Die Folge: von der oft beschworenen Partnerschaft ist nicht mehr viel vorhanden und bei den momentanen Preisen sind manchmal nicht einmal die Erntekosten gedeckt. Darüber sind die Waldbauern sehr verärgert und versuchen, ihr Holz anderweitig zu verwerten, z. B. lassen sie Bretter, Balken oder Latten schneiden oder machen Brennholz daraus. Andere lassen die Bäume im Wald, bevor sie diese verschenken oder mit ihnen draufzahlen müssen.

An dieser Stelle forderte Huber Hilfe in Form von Erntekostenzuschüsse oder Hilfe bei der Aufforstung. Weiter rief er seine Kollegen auf, die Wälder regelmäßig zu kontrollieren und bei Befall sofort zu schneiden. Allerdings gilt: nur so viel Holz schlagen, wie unbedingt nötig. Zudem empfahl er, den Kontakt mit den Förstern und der FBG vor Ort pflegen und den Rohstoff selbst mehr zu nutzen.

Klimaverträgliche Baumarten anpflanzen

Beim Blick in die Zukunft lautete sein Ratschlag: klimaverträgliche Baumarten anpflanzen, die Wälder öfter durchforsten und Holz machen, wenn die Preise passen, waldverträgliche Wildbestände, Umtriebszeiten der Wälder verkürzen und künftig gemeinsam vermarkten. Zum Schluss strahlte der Vorsitzende trotzdem Optimismus aus: „Auch wenn wir zurzeit große Probleme haben, haben wir den besten, modernsten und vielseitigsten Rohstoff. Fachleute sagen dem Holz hervorragende Prognosen voraus“, informierte er und war überzeugt, dass die aktuelle Herausforderung gemeinsam gemeistert wird.

Rekordjahr, was die Vermarktung anbetrifft

„2018 war für die FBG ein Rekordjahr“, lautete die Bilanz von Geschäftsführerin Stephanie Müller. Nach ihren Angaben vermarktete die FBG mit einem Käferholzanteil von über 60 % insgesamt 32.793 Einheiten – so viel wie nie zuvor in der Geschichte der Organisation. Davon entfielen 29 530 Einheiten auf die Fichte, 2233 Einheiten auf die Kiefer und 1030 Einheiten auf sonstige Baumarten.

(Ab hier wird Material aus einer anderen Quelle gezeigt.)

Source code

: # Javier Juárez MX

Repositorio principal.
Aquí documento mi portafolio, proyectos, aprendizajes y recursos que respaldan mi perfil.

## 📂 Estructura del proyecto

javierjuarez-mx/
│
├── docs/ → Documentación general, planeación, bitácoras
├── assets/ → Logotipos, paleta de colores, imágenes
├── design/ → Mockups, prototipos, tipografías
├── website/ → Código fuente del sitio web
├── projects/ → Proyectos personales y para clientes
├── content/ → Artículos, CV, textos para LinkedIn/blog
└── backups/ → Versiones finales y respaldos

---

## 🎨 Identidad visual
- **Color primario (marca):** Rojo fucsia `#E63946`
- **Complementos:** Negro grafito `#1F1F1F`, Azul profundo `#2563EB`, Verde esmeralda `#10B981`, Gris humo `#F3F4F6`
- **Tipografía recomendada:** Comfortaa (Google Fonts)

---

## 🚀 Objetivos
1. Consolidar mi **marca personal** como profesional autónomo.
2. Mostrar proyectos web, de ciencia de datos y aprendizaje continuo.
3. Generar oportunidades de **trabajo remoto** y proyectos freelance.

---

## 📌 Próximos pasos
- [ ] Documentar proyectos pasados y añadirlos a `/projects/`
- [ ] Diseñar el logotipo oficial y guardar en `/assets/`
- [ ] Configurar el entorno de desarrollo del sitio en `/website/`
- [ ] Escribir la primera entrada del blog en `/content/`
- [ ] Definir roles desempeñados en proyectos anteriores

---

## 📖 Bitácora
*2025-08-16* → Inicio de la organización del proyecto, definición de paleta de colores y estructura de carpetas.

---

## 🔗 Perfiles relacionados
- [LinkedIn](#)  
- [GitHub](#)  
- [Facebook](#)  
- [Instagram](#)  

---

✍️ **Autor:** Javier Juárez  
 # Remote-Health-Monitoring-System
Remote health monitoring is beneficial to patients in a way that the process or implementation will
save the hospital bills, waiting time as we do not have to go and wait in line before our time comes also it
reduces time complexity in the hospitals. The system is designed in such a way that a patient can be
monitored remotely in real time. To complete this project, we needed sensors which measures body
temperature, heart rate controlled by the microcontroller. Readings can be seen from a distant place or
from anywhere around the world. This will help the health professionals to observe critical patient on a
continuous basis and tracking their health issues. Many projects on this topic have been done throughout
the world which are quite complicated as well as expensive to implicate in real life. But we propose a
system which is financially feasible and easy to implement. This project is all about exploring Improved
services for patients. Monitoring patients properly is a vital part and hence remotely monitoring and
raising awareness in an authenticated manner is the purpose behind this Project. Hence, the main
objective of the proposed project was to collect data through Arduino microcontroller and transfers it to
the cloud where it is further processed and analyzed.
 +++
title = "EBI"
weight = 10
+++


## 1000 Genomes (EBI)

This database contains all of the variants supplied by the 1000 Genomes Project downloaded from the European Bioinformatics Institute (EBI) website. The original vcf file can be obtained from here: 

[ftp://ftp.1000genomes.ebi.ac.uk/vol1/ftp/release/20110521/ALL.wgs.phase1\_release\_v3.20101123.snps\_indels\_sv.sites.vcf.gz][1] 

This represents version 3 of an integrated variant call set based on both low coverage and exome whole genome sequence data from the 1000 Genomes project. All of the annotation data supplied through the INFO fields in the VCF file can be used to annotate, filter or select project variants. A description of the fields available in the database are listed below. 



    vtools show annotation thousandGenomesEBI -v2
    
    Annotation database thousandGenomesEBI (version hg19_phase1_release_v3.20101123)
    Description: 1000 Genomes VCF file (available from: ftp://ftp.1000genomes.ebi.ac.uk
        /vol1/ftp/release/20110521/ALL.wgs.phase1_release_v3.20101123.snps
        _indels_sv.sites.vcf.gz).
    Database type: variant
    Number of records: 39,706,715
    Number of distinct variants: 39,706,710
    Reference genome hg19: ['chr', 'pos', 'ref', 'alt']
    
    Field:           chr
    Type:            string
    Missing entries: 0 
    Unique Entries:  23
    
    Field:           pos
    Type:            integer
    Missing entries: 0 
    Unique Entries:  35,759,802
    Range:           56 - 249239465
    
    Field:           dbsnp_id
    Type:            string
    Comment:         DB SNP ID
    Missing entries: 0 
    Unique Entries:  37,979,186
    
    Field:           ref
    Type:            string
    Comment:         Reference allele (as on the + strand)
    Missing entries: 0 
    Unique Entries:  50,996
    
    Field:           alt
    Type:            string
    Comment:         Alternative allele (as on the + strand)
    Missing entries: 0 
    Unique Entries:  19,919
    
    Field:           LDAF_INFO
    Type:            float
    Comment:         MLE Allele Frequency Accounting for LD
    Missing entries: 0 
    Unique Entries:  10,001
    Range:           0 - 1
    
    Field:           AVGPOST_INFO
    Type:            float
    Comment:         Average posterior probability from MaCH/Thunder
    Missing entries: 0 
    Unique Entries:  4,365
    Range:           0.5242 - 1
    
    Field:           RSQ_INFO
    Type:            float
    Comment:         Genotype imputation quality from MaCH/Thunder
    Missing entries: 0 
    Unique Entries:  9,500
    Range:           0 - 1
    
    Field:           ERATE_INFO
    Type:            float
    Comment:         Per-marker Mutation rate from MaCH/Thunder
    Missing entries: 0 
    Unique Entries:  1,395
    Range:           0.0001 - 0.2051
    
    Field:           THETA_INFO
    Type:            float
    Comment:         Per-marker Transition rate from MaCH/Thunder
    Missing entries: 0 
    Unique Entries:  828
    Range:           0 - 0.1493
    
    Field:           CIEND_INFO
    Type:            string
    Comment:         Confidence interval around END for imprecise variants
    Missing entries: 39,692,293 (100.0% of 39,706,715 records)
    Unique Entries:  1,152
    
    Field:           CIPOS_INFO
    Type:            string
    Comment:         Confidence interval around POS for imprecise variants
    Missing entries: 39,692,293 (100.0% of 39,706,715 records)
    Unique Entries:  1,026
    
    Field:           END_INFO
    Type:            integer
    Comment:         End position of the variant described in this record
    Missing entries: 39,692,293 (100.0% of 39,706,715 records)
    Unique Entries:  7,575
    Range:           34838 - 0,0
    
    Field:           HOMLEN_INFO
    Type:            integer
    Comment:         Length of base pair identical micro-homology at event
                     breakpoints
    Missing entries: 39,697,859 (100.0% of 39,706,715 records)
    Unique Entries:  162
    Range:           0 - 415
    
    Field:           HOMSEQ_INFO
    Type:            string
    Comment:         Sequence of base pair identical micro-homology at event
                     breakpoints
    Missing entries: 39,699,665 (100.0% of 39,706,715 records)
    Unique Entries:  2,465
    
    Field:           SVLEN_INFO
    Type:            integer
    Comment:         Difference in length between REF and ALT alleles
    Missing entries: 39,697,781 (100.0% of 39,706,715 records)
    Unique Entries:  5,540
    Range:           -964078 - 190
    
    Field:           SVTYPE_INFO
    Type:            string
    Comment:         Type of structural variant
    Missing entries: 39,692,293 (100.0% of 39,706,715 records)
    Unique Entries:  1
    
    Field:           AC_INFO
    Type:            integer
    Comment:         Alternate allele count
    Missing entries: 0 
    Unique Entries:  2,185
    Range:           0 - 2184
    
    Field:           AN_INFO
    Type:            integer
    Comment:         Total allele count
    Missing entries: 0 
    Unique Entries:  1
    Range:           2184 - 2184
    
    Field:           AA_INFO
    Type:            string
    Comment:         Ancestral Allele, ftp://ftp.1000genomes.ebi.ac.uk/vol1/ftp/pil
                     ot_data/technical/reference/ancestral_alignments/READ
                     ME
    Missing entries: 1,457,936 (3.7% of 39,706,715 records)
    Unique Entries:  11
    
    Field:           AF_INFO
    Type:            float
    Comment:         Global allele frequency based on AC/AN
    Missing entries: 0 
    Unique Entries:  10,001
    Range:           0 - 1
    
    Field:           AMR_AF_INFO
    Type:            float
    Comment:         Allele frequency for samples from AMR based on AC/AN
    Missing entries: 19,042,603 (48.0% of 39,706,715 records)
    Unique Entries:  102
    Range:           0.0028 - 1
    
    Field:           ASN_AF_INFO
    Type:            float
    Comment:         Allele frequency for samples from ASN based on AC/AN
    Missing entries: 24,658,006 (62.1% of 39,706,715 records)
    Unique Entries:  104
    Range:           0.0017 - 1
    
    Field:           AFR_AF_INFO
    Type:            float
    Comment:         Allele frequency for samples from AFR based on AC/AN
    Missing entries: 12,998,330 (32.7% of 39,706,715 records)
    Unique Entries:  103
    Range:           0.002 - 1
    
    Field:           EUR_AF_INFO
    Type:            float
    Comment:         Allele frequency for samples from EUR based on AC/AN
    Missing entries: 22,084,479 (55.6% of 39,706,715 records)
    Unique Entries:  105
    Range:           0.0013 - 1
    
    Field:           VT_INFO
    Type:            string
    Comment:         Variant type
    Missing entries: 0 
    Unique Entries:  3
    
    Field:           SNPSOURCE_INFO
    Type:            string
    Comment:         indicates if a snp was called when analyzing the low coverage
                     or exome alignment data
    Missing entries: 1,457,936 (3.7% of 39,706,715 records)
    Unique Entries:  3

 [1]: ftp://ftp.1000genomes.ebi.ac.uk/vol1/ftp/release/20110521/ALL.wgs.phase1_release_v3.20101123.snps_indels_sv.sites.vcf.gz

Dabei machen die Fichte mit 90 % den Löwenanteil aus, vor sieben Prozent Kiefer und zwei Prozent sonstige Baumarten. Als Hauptsortiment wurden zu 71 % Fixlängen verkauft, gefolgt von acht Prozent Langholz, ein Prozent Papierholz und 20 % sonstiges, wie Brennholz und Hackschnitzel. 197 Mitglieder vermarkteten ihr Holz über die Organisation.

Die FBG umfasst zurzeit 887 Mitglieder mit einer Fläche von 6031 ha. Die Harvestermengen steigerten sich erheblich von 7600 Einheiten in 2015 auf 22 733 in 2018. „Wir sind heuer aufgrund von Schneebruch, Sturmwurf und Käferdruck kaum mit dem Schneiden und Rücken hinterher gekommen. Doch letztendlich konnte alles aufgearbeitet und vermarktet werden“, fasste sie zusammen.

In den Grußworten brachten der stellvertretende Landrat Wolfgang Gural, Mainburgs zweite Bürgermeisterin Hannelore Langwieser, Georg Blümel von der Forstlichen Vereinigung Niederbayern und Dr. Joachim Hamberger, Leiter vom Amt für Ernährung, Landwirtschaft und Forsten Abensberg, die Bedeutung der FBG sowie des Waldes und Holzes zum Ausdruck. 
Die „Herausforderung Waldbesitz“ beleuchtete im folgenden Vortrag Hans Ludwig Körner, Geschäftsführer vom Bayerischen Waldbesitzerverband. Dabei ging er auf die Themenbereiche Aktuelles, Erwartungen der Gesellschaft, Holzindustrie, Forstliche Zusammenschlüsse und Jagd ein.